2.      situasi problem posing yang semi terstruktur, pada situasi ini siswa diberi situasi atau informasi yang terbuka. Kemudian siswa diminta untuk mencari atau menyelidiki situasi atau informasi tersebut dengan cara menggunakan pengetahuan yang dimilikinya. Selain itu, siswa harus mengaitkan informasi itu dengan konsep-konsep dan prinsip-prinsip matematika yang diketahuinya untuk membentuk soal.
3.      Pada situasi problem posing yang terstuktur, informasi atau situasinya berupa soal atau selesaian dari suatu soal.
Respon siswa yang diharapkan dari situasi atau informasi problem posing adalah respon berupa soal buatan siswa. Namun demikian, tidak tertutup kemungkinan siswa membuat yang lain, misalnya siswa hanya membuat pernyataan.  Silver dan Cai dalam Abdussakir mengklasifikasikan respon tersebut menurut jenisnya menjadi tiga kelompok, yaitu:
1.    Pertanyaan matematika adalah pertanyaan yang memuat masalah matematika dan mempunyai kaitan dengan informasi yang diberikan. Pertanyaan matematika ini, selanjutnya diklasifikasikan ke dalam dua kategori, yaitu:
a.    pertanyaan matematika yang dapat diselesaikan yaitu pertanyaan yang memuat informasi yang cukup dari situasi yang ada untuk diselesaikan, atau jika pertanyaan tersebut memiliki tujuan yang tidak sesuai dengan informasi yang ada. Selanjutnya pertanyaan matematika yang dapat diselesaikan juga dibedakan atas dua hal, yaitu pertanyaan yang memuat informasi baru dan pertanyaan yang tidak memuat informasi baru.
b.    pertanyaan matematika yang tidak dapat diselesaikan.
2.    Pertanyaan non matematika adalah pertanyaan yang tidak memuat masalah matematika dan tidak mempunyai kaitan dengan informasi yang diberikan.
3.    Sedangkan pernyataan adalah kalimat yang bersifat ungkapan atau berita yang tidak memuat pertanyaan, tetapi sekedar ungkapan yang bernilai benar atau salah.
 Menurut Brown and Walter dalam Abdussakir (2009)  ada lima tahapan utama dalam  problem posing, yaitu:
1)        Memilih titik awal.
Pemilihan titik awal dapat dengan menggunakan bahan yang konkret atau teorema.
2)        Mendaftar apa yang diketahui dari masalah atau situasi yang diberikan.
3)        Menggali konsep dengan pertanyaan "bagaimana-jika-tidak".
Penggalian konsep dapat dilakukan dengan menjawab pertanyaan seperti: "Bagaimana jika hal yang diketahui tidak demikian, apa yang bisa dilakukan?"
4)        Mencari, mendefinisikan, dan mencatat hal yang baru berdasarkan pertanyaan “bagaimana-jika-tidak” sebelumnya.
5)        Membuat pertanyaan-pertanyaan baru dan analisis pertanyaan tersebut setelah semua masalah direncanakan.

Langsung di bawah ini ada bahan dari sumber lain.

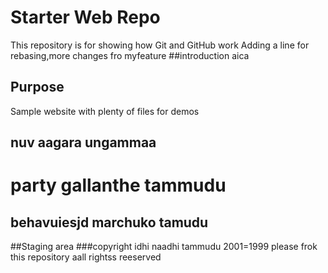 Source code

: # Starter Web Repo

This repository is for showing how Git and GitHub work
Adding a line for rebasing,more changes fro myfeature
##introduction
aica
## Purpose

Sample website with plenty of files for demos
## nuv aagara ungammaa
# party gallanthe tammudu
## behavuiesjd marchuko tamudu
##Staging area
###copyright
idhi naadhi tammudu 2001=1999
please frok this repository
aall rightss reeserved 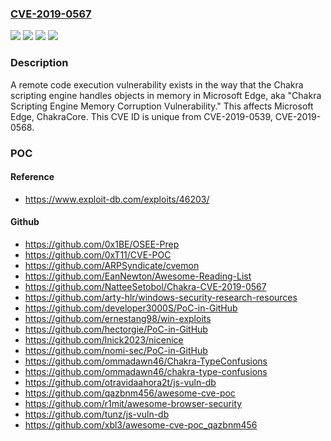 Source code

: ### [CVE-2019-0567](https://cve.mitre.org/cgi-bin/cvename.cgi?name=CVE-2019-0567)
![](https://img.shields.io/static/v1?label=Product&message=ChakraCore&color=blue)
![](https://img.shields.io/static/v1?label=Product&message=Microsoft%20Edge&color=blue)
![](https://img.shields.io/static/v1?label=Version&message=n%2Fa&color=blue)
![](https://img.shields.io/static/v1?label=Vulnerability&message=Remote%20Code%20Execution&color=brighgreen)

### Description

A remote code execution vulnerability exists in the way that the Chakra scripting engine handles objects in memory in Microsoft Edge, aka "Chakra Scripting Engine Memory Corruption Vulnerability." This affects Microsoft Edge, ChakraCore. This CVE ID is unique from CVE-2019-0539, CVE-2019-0568.

### POC

#### Reference
- https://www.exploit-db.com/exploits/46203/

#### Github
- https://github.com/0x1BE/OSEE-Prep
- https://github.com/0xT11/CVE-POC
- https://github.com/ARPSyndicate/cvemon
- https://github.com/EanNewton/Awesome-Reading-List
- https://github.com/NatteeSetobol/Chakra-CVE-2019-0567
- https://github.com/arty-hlr/windows-security-research-resources
- https://github.com/developer3000S/PoC-in-GitHub
- https://github.com/ernestang98/win-exploits
- https://github.com/hectorgie/PoC-in-GitHub
- https://github.com/lnick2023/nicenice
- https://github.com/nomi-sec/PoC-in-GitHub
- https://github.com/ommadawn46/Chakra-TypeConfusions
- https://github.com/ommadawn46/chakra-type-confusions
- https://github.com/otravidaahora2t/js-vuln-db
- https://github.com/qazbnm456/awesome-cve-poc
- https://github.com/r1mit/awesome-browser-security
- https://github.com/tunz/js-vuln-db
- https://github.com/xbl3/awesome-cve-poc_qazbnm456

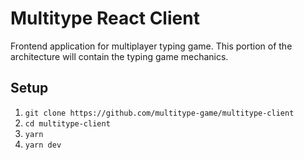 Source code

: # Multitype React Client

Frontend application for multiplayer typing game.
This portion of the architecture will contain the typing game mechanics.

## Setup

1. `git clone https://github.com/multitype-game/multitype-client`
2. `cd multitype-client`
3. `yarn`
4. `yarn dev`
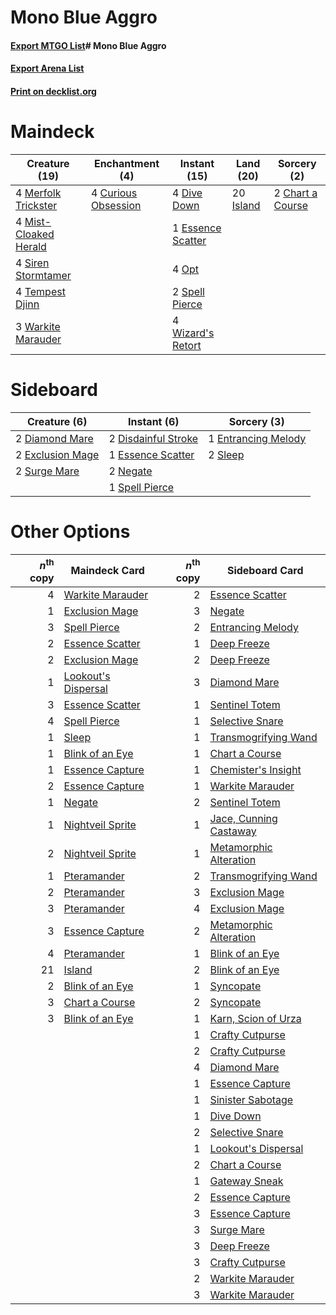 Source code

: # Mono Blue Aggro

#### [Export MTGO List](../collection/Mono%20Blue%20Aggro/Mono%20Blue%20Aggro.txt)# Mono Blue Aggro

#### [Export Arena List](../collection/Mono%20Blue%20Aggro/Mono%20Blue%20Aggro_arena.txt)
#### [Print on decklist.org](http://decklist.org/?deckmain=2%09Chart%20a%20Course%0A4%09Curious%20Obsession%0A4%09Dive%20Down%0A1%09Essence%20Scatter%0A20%09Island%0A4%09Merfolk%20Trickster%0A4%09Mist-Cloaked%20Herald%0A4%09Opt%0A4%09Siren%20Stormtamer%0A2%09Spell%20Pierce%0A4%09Tempest%20Djinn%0A3%09Warkite%20Marauder%0A4%09Wizard's%20Retort&deckside=2%09Diamond%20Mare%0A2%09Disdainful%20Stroke%0A1%09Entrancing%20Melody%0A1%09Essence%20Scatter%0A2%09Exclusion%20Mage%0A2%09Negate%0A2%09Sleep%0A1%09Spell%20Pierce%0A2%09Surge%20Mare)
# Maindeck

|                                         Creature (19)                                          |                                       Enchantment (4)                                        |                                        Instant (15)                                        |                                     Land (20)                                      |                                        Sorcery (2)                                        |
|------------------------------------------------------------------------------------------------|----------------------------------------------------------------------------------------------|--------------------------------------------------------------------------------------------|------------------------------------------------------------------------------------|-------------------------------------------------------------------------------------------|
|4 [Merfolk Trickster](http://gatherer.wizards.com/Pages/Card/Details.aspx?multiverseid=442944)  |4 [Curious Obsession](http://gatherer.wizards.com/Pages/Card/Details.aspx?multiverseid=439692)|4 [Dive Down](http://gatherer.wizards.com/Pages/Card/Details.aspx?multiverseid=435205)      |20 [Island](http://gatherer.wizards.com/Pages/Card/Details.aspx?multiverseid=129606)|2 [Chart a Course](http://gatherer.wizards.com/Pages/Card/Details.aspx?multiverseid=435200)|
|4 [Mist-Cloaked Herald](http://gatherer.wizards.com/Pages/Card/Details.aspx?multiverseid=450257)|                                                                                              |1 [Essence Scatter](http://gatherer.wizards.com/Pages/Card/Details.aspx?multiverseid=426754)|                                                                                    |                                                                                           |
|4 [Siren Stormtamer](http://gatherer.wizards.com/Pages/Card/Details.aspx?multiverseid=435232)   |                                                                                              |4 [Opt](http://gatherer.wizards.com/Pages/Card/Details.aspx?multiverseid=442948)            |                                                                                    |                                                                                           |
|4 [Tempest Djinn](http://gatherer.wizards.com/Pages/Card/Details.aspx?multiverseid=442956)      |                                                                                              |2 [Spell Pierce](http://gatherer.wizards.com/Pages/Card/Details.aspx?multiverseid=425876)   |                                                                                    |                                                                                           |
|3 [Warkite Marauder](http://gatherer.wizards.com/Pages/Card/Details.aspx?multiverseid=439717)   |                                                                                              |4 [Wizard's Retort](http://gatherer.wizards.com/Pages/Card/Details.aspx?multiverseid=442963)|                                                                                    |                                                                                           |


# Sideboard

|                                       Creature (6)                                        |                                         Instant (6)                                          |                                         Sorcery (3)                                          |
|-------------------------------------------------------------------------------------------|----------------------------------------------------------------------------------------------|----------------------------------------------------------------------------------------------|
|2 [Diamond Mare](http://gatherer.wizards.com/Pages/Card/Details.aspx?multiverseid=447368)  |2 [Disdainful Stroke](http://gatherer.wizards.com/Pages/Card/Details.aspx?multiverseid=420705)|1 [Entrancing Melody](http://gatherer.wizards.com/Pages/Card/Details.aspx?multiverseid=435207)|
|2 [Exclusion Mage](http://gatherer.wizards.com/Pages/Card/Details.aspx?multiverseid=447191)|1 [Essence Scatter](http://gatherer.wizards.com/Pages/Card/Details.aspx?multiverseid=426754)  |2 [Sleep](http://gatherer.wizards.com/Pages/Card/Details.aspx?multiverseid=405385)            |
|2 [Surge Mare](http://gatherer.wizards.com/Pages/Card/Details.aspx?multiverseid=447213)    |2 [Negate](http://gatherer.wizards.com/Pages/Card/Details.aspx?multiverseid=423707)           |                                                                                              |
|                                                                                           |1 [Spell Pierce](http://gatherer.wizards.com/Pages/Card/Details.aspx?multiverseid=425876)     |                                                                                              |


# Other Options

|*n*<sup>th</sup> copy|                                        Maindeck Card                                         |*n*<sup>th</sup> copy|                                         Sideboard Card                                          |
|--------------------:|----------------------------------------------------------------------------------------------|--------------------:|-------------------------------------------------------------------------------------------------|
|                    4|[Warkite Marauder](http://gatherer.wizards.com/Pages/Card/Details.aspx?multiverseid=439717)   |                    2|[Essence Scatter](http://gatherer.wizards.com/Pages/Card/Details.aspx?multiverseid=426754)       |
|                    1|[Exclusion Mage](http://gatherer.wizards.com/Pages/Card/Details.aspx?multiverseid=447191)     |                    3|[Negate](http://gatherer.wizards.com/Pages/Card/Details.aspx?multiverseid=423707)                |
|                    3|[Spell Pierce](http://gatherer.wizards.com/Pages/Card/Details.aspx?multiverseid=425876)       |                    2|[Entrancing Melody](http://gatherer.wizards.com/Pages/Card/Details.aspx?multiverseid=435207)     |
|                    2|[Essence Scatter](http://gatherer.wizards.com/Pages/Card/Details.aspx?multiverseid=426754)    |                    1|[Deep Freeze](http://gatherer.wizards.com/Pages/Card/Details.aspx?multiverseid=442938)           |
|                    2|[Exclusion Mage](http://gatherer.wizards.com/Pages/Card/Details.aspx?multiverseid=447191)     |                    2|[Deep Freeze](http://gatherer.wizards.com/Pages/Card/Details.aspx?multiverseid=442938)           |
|                    1|[Lookout's Dispersal](http://gatherer.wizards.com/Pages/Card/Details.aspx?multiverseid=435214)|                    3|[Diamond Mare](http://gatherer.wizards.com/Pages/Card/Details.aspx?multiverseid=447368)          |
|                    3|[Essence Scatter](http://gatherer.wizards.com/Pages/Card/Details.aspx?multiverseid=426754)    |                    1|[Sentinel Totem](http://gatherer.wizards.com/Pages/Card/Details.aspx?multiverseid=435404)        |
|                    4|[Spell Pierce](http://gatherer.wizards.com/Pages/Card/Details.aspx?multiverseid=425876)       |                    1|[Selective Snare](http://gatherer.wizards.com/Pages/Card/Details.aspx?multiverseid=452803)       |
|                    1|[Sleep](http://gatherer.wizards.com/Pages/Card/Details.aspx?multiverseid=405385)              |                    1|[Transmogrifying Wand](http://gatherer.wizards.com/Pages/Card/Details.aspx?multiverseid=447384)  |
|                    1|[Blink of an Eye](http://gatherer.wizards.com/Pages/Card/Details.aspx?multiverseid=442934)    |                    1|[Chart a Course](http://gatherer.wizards.com/Pages/Card/Details.aspx?multiverseid=435200)        |
|                    1|[Essence Capture](http://gatherer.wizards.com/Pages/Card/Details.aspx?multiverseid=457181)    |                    1|[Chemister's Insight](http://gatherer.wizards.com/Pages/Card/Details.aspx?multiverseid=452782)   |
|                    2|[Essence Capture](http://gatherer.wizards.com/Pages/Card/Details.aspx?multiverseid=457181)    |                    1|[Warkite Marauder](http://gatherer.wizards.com/Pages/Card/Details.aspx?multiverseid=439717)      |
|                    1|[Negate](http://gatherer.wizards.com/Pages/Card/Details.aspx?multiverseid=423707)             |                    2|[Sentinel Totem](http://gatherer.wizards.com/Pages/Card/Details.aspx?multiverseid=435404)        |
|                    1|[Nightveil Sprite](http://gatherer.wizards.com/Pages/Card/Details.aspx?multiverseid=452798)   |                    1|[Jace, Cunning Castaway](http://gatherer.wizards.com/Pages/Card/Details.aspx?multiverseid=435212)|
|                    2|[Nightveil Sprite](http://gatherer.wizards.com/Pages/Card/Details.aspx?multiverseid=452798)   |                    1|[Metamorphic Alteration](http://gatherer.wizards.com/Pages/Card/Details.aspx?multiverseid=447196)|
|                    1|[Pteramander](http://gatherer.wizards.com/Pages/Card/Details.aspx?multiverseid=457191)        |                    2|[Transmogrifying Wand](http://gatherer.wizards.com/Pages/Card/Details.aspx?multiverseid=447384)  |
|                    2|[Pteramander](http://gatherer.wizards.com/Pages/Card/Details.aspx?multiverseid=457191)        |                    3|[Exclusion Mage](http://gatherer.wizards.com/Pages/Card/Details.aspx?multiverseid=447191)        |
|                    3|[Pteramander](http://gatherer.wizards.com/Pages/Card/Details.aspx?multiverseid=457191)        |                    4|[Exclusion Mage](http://gatherer.wizards.com/Pages/Card/Details.aspx?multiverseid=447191)        |
|                    3|[Essence Capture](http://gatherer.wizards.com/Pages/Card/Details.aspx?multiverseid=457181)    |                    2|[Metamorphic Alteration](http://gatherer.wizards.com/Pages/Card/Details.aspx?multiverseid=447196)|
|                    4|[Pteramander](http://gatherer.wizards.com/Pages/Card/Details.aspx?multiverseid=457191)        |                    1|[Blink of an Eye](http://gatherer.wizards.com/Pages/Card/Details.aspx?multiverseid=442934)       |
|                   21|[Island](http://gatherer.wizards.com/Pages/Card/Details.aspx?multiverseid=129606)             |                    2|[Blink of an Eye](http://gatherer.wizards.com/Pages/Card/Details.aspx?multiverseid=442934)       |
|                    2|[Blink of an Eye](http://gatherer.wizards.com/Pages/Card/Details.aspx?multiverseid=442934)    |                    1|[Syncopate](http://gatherer.wizards.com/Pages/Card/Details.aspx?multiverseid=442955)             |
|                    3|[Chart a Course](http://gatherer.wizards.com/Pages/Card/Details.aspx?multiverseid=435200)     |                    2|[Syncopate](http://gatherer.wizards.com/Pages/Card/Details.aspx?multiverseid=442955)             |
|                    3|[Blink of an Eye](http://gatherer.wizards.com/Pages/Card/Details.aspx?multiverseid=442934)    |                    1|[Karn, Scion of Urza](http://gatherer.wizards.com/Pages/Card/Details.aspx?multiverseid=442889)   |
|                     |                                                                                              |                    1|[Crafty Cutpurse](http://gatherer.wizards.com/Pages/Card/Details.aspx?multiverseid=439690)       |
|                     |                                                                                              |                    2|[Crafty Cutpurse](http://gatherer.wizards.com/Pages/Card/Details.aspx?multiverseid=439690)       |
|                     |                                                                                              |                    4|[Diamond Mare](http://gatherer.wizards.com/Pages/Card/Details.aspx?multiverseid=447368)          |
|                     |                                                                                              |                    1|[Essence Capture](http://gatherer.wizards.com/Pages/Card/Details.aspx?multiverseid=457181)       |
|                     |                                                                                              |                    1|[Sinister Sabotage](http://gatherer.wizards.com/Pages/Card/Details.aspx?multiverseid=452804)     |
|                     |                                                                                              |                    1|[Dive Down](http://gatherer.wizards.com/Pages/Card/Details.aspx?multiverseid=435205)             |
|                     |                                                                                              |                    2|[Selective Snare](http://gatherer.wizards.com/Pages/Card/Details.aspx?multiverseid=452803)       |
|                     |                                                                                              |                    1|[Lookout's Dispersal](http://gatherer.wizards.com/Pages/Card/Details.aspx?multiverseid=435214)   |
|                     |                                                                                              |                    2|[Chart a Course](http://gatherer.wizards.com/Pages/Card/Details.aspx?multiverseid=435200)        |
|                     |                                                                                              |                    1|[Gateway Sneak](http://gatherer.wizards.com/Pages/Card/Details.aspx?multiverseid=457184)         |
|                     |                                                                                              |                    2|[Essence Capture](http://gatherer.wizards.com/Pages/Card/Details.aspx?multiverseid=457181)       |
|                     |                                                                                              |                    3|[Essence Capture](http://gatherer.wizards.com/Pages/Card/Details.aspx?multiverseid=457181)       |
|                     |                                                                                              |                    3|[Surge Mare](http://gatherer.wizards.com/Pages/Card/Details.aspx?multiverseid=447213)            |
|                     |                                                                                              |                    3|[Deep Freeze](http://gatherer.wizards.com/Pages/Card/Details.aspx?multiverseid=442938)           |
|                     |                                                                                              |                    3|[Crafty Cutpurse](http://gatherer.wizards.com/Pages/Card/Details.aspx?multiverseid=439690)       |
|                     |                                                                                              |                    2|[Warkite Marauder](http://gatherer.wizards.com/Pages/Card/Details.aspx?multiverseid=439717)      |
|                     |                                                                                              |                    3|[Warkite Marauder](http://gatherer.wizards.com/Pages/Card/Details.aspx?multiverseid=439717)      |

Selain itu, Brown dan Walter, dalam Abdussakir (2009), juga mengungkapkan bahwa informasi atau situasi problem posing dapat berupa gambar, benda manipulatif, permainan, teorema atau konsep, alat peraga, soal, atau selesaian dari suatu soal. Sementara itu, menurut Setiawan (2004), pembentukan soal atau pembentukan masalah terdiri dari dua kegiatan yaitu:
1)   Pembentukan soal baru atau pembentukan soal dari situasi atau pengalaman siswa.
2)   Pembentukan soal dari soal lain yang sudah ada.

Phylips Within, mengemukakan langkah-langkah yang dapat dilakukan untuk menerapkan problem posing adalah sebagai berikut:
1)   Melibatkan siswa dalam membahas masalah baru dengan teliti.
2)   Meminta siswa mencatat tentang apa yang mereka bicarakan, mereka tulis dan mereka gambar berdasarkan temuan mereka.
3)   Meminta siswa mengajukan soal  atau petanyaan berdasarkan hasil pengamatan mereka.
4)   Meminta siswa untuk memilih salah satu soal atau pertanyaan yang mereka buat untuk diprediksikan solusinya.
5)   Memberikan kesempatan kepada siswa untuk membandingkan atau mendiskusikan temuan mereka dengan siswa yang lain.

Dari pendapat-pendapat tersebut dapat disimpulkan, langkah-langkah penerapan pendekatan problem posing dalam pembelajaran matematika adalah sebagai berikut:
1)        Guru menyajikan informasi atau  situasi kepada siswa dengan menggunakan gambar, benda manipulatif, permainan, teorema atau konsep, alat peraga, soal, atau selesaian dari suatu soal.
2)        Siswa mencatat hal-hal yang telah diketahui dari situasi atau informasi yang telah diberikan.
3)        Siswa membuat pertanyaan atau soal dengan menggali konsep dari hal-hal yang telah diketahui.
4)        Siswa menganalisis pertanyaan atau soal  yang telah dibuat dan memprediksi solusi dari soal tersebut .
5)        Siswa mendiskusikan hasil pekerjaannya dengan siswa yang lain.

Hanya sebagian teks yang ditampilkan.